Try it -> Could you show each line of the records that contains the word "textcolor"?

☆ ☆ ☆

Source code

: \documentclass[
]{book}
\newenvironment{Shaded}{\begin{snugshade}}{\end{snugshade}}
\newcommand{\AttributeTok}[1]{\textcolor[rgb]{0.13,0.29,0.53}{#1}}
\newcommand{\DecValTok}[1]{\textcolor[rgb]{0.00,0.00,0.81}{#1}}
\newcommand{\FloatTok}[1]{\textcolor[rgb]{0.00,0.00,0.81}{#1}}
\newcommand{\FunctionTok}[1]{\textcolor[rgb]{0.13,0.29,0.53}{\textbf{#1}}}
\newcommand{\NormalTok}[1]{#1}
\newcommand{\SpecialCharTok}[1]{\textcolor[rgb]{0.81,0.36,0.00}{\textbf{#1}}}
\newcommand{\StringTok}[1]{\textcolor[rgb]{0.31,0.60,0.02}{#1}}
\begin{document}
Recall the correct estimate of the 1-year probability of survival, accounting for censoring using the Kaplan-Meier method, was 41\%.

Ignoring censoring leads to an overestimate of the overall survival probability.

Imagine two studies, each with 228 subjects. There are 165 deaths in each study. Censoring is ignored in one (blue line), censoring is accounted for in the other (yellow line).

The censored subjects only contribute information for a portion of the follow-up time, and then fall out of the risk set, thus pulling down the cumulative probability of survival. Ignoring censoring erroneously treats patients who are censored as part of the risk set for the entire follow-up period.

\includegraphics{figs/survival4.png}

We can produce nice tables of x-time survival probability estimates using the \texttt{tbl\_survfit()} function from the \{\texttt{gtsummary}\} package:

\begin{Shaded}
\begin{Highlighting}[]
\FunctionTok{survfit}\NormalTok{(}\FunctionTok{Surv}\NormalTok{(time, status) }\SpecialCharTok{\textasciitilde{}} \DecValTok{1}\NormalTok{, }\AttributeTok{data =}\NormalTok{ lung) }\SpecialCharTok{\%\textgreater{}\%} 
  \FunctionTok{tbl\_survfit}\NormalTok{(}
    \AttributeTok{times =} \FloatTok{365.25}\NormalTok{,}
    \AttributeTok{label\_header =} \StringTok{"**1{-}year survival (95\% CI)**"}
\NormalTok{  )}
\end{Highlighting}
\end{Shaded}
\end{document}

☆ ☆ ☆

Response ->
\newcommand{\AttributeTok}[1]{\textcolor[rgb]{0.13,0.29,0.53}{#1}}
\newcommand{\DecValTok}[1]{\textcolor[rgb]{0.00,0.00,0.81}{#1}}
\newcommand{\FloatTok}[1]{\textcolor[rgb]{0.00,0.00,0.81}{#1}}
\newcommand{\FunctionTok}[1]{\textcolor[rgb]{0.13,0.29,0.53}{\textbf{#1}}}
\newcommand{\SpecialCharTok}[1]{\textcolor[rgb]{0.81,0.36,0.00}{\textbf{#1}}}
\newcommand{\StringTok}[1]{\textcolor[rgb]{0.31,0.60,0.02}{#1}}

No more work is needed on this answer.